[Start of Attachment]

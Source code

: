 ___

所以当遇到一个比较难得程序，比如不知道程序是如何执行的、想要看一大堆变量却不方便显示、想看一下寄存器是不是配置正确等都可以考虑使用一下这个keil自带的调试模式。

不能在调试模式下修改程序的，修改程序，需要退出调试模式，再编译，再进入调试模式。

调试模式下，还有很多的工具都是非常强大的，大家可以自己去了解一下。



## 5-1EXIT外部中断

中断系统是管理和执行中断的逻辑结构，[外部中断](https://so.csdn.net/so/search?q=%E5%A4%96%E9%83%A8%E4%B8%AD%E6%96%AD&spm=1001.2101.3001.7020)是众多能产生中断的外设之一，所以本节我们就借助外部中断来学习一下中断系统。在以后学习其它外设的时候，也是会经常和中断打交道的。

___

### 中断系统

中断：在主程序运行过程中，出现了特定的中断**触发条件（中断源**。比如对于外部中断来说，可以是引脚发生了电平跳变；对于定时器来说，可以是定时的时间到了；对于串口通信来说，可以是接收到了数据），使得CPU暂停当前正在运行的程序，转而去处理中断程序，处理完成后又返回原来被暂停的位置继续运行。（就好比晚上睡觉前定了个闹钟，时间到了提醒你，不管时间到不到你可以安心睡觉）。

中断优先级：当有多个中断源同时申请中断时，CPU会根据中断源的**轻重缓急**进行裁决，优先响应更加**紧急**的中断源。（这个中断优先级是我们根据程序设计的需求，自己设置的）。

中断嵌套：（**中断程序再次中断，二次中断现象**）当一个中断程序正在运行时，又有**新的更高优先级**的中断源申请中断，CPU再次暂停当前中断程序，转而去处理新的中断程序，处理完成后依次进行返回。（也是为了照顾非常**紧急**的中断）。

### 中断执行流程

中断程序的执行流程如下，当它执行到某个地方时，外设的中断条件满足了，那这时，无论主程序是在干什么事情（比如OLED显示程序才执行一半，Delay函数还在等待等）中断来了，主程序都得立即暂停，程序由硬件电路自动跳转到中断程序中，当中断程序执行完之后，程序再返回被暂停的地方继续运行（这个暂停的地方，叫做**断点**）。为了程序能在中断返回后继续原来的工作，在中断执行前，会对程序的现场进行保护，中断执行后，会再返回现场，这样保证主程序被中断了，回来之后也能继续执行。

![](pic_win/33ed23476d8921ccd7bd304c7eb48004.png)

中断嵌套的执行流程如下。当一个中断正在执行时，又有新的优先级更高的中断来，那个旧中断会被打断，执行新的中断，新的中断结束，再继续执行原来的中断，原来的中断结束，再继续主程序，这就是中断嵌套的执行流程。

[End of Attachment]

TASK DIRECTIONS: Tail of the listing, starting at the line with "不能在调试模式下修改程序的，修改程序，需要退出调试模式，再编译，再进入调试模式。" and ending at the last line: output it exactly and add nothing.

RESULT OF THIS TASK:
不能在调试模式下修改程序的，修改程序，需要退出调试模式，再编译，再进入调试模式。

调试模式下，还有很多的工具都是非常强大的，大家可以自己去了解一下。



## 5-1EXIT外部中断

中断系统是管理和执行中断的逻辑结构，[外部中断](https://so.csdn.net/so/search?q=%E5%A4%96%E9%83%A8%E4%B8%AD%E6%96%AD&spm=1001.2101.3001.7020)是众多能产生中断的外设之一，所以本节我们就借助外部中断来学习一下中断系统。在以后学习其它外设的时候，也是会经常和中断打交道的。

___

### 中断系统

中断：在主程序运行过程中，出现了特定的中断**触发条件（中断源**。比如对于外部中断来说，可以是引脚发生了电平跳变；对于定时器来说，可以是定时的时间到了；对于串口通信来说，可以是接收到了数据），使得CPU暂停当前正在运行的程序，转而去处理中断程序，处理完成后又返回原来被暂停的位置继续运行。（就好比晚上睡觉前定了个闹钟，时间到了提醒你，不管时间到不到你可以安心睡觉）。

中断优先级：当有多个中断源同时申请中断时，CPU会根据中断源的**轻重缓急**进行裁决，优先响应更加**紧急**的中断源。（这个中断优先级是我们根据程序设计的需求，自己设置的）。

中断嵌套：（**中断程序再次中断，二次中断现象**）当一个中断程序正在运行时，又有**新的更高优先级**的中断源申请中断，CPU再次暂停当前中断程序，转而去处理新的中断程序，处理完成后依次进行返回。（也是为了照顾非常**紧急**的中断）。

### 中断执行流程

中断程序的执行流程如下，当它执行到某个地方时，外设的中断条件满足了，那这时，无论主程序是在干什么事情（比如OLED显示程序才执行一半，Delay函数还在等待等）中断来了，主程序都得立即暂停，程序由硬件电路自动跳转到中断程序中，当中断程序执行完之后，程序再返回被暂停的地方继续运行（这个暂停的地方，叫做**断点**）。为了程序能在中断返回后继续原来的工作，在中断执行前，会对程序的现场进行保护，中断执行后，会再返回现场，这样保证主程序被中断了，回来之后也能继续执行。

![](pic_win/33ed23476d8921ccd7bd304c7eb48004.png)

中断嵌套的执行流程如下。当一个中断正在执行时，又有新的优先级更高的中断来，那个旧中断会被打断，执行新的中断，新的中断结束，再继续执行原来的中断，原来的中断结束，再继续主程序，这就是中断嵌套的执行流程。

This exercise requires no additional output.